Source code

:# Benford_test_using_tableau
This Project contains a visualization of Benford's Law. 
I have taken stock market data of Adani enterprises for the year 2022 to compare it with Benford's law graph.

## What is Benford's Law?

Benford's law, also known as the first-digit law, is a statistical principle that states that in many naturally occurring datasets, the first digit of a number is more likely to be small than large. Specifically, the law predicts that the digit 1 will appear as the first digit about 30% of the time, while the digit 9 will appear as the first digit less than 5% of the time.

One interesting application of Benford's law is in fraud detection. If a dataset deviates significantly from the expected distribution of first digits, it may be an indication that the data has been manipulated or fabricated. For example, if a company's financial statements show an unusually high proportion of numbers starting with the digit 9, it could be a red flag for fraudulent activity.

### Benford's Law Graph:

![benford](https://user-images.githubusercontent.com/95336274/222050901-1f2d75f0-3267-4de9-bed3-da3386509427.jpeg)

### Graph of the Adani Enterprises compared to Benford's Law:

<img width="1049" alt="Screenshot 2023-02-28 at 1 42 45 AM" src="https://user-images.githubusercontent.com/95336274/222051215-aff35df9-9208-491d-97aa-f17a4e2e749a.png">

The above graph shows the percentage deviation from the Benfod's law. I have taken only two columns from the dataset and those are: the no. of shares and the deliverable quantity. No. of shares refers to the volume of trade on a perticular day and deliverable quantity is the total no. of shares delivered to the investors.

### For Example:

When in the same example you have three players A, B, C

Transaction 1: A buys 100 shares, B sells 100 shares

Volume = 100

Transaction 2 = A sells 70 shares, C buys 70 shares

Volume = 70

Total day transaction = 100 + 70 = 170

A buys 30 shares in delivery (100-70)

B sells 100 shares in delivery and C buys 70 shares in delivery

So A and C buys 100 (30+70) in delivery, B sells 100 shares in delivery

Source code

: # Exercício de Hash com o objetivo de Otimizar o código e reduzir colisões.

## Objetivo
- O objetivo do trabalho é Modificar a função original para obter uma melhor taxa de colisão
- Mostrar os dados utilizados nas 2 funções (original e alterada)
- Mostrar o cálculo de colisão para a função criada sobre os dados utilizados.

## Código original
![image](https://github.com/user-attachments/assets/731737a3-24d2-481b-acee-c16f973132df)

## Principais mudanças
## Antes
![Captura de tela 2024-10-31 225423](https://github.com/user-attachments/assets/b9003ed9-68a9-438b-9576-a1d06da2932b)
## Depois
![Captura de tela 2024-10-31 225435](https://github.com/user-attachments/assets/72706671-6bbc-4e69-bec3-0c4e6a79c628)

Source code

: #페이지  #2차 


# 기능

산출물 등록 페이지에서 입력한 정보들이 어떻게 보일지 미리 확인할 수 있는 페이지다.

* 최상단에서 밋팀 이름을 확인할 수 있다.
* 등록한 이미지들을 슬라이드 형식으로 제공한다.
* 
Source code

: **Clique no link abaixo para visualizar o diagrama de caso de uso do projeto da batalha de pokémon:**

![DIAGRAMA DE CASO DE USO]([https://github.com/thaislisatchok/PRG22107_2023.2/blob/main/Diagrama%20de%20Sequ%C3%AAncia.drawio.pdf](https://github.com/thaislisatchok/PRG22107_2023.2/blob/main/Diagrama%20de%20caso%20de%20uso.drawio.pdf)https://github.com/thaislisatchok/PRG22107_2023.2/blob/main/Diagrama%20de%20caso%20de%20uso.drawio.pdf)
---+---
Exercise goal: For an answer, give a copy of every line in the listing that holds the word "first".

Answer section:
Benford's law, also known as the first-digit law, is a statistical principle that states that in many naturally occurring datasets, the first digit of a number is more likely to be small than large. Specifically, the law predicts that the digit 1 will appear as the first digit about 30% of the time, while the digit 9 will appear as the first digit less than 5% of the time.
One interesting application of Benford's law is in fraud detection. If a dataset deviates significantly from the expected distribution of first digits, it may be an indication that the data has been manipulated or fabricated. For example, if a company's financial statements show an unusually high proportion of numbers starting with the digit 9, it could be a red flag for fraudulent activity.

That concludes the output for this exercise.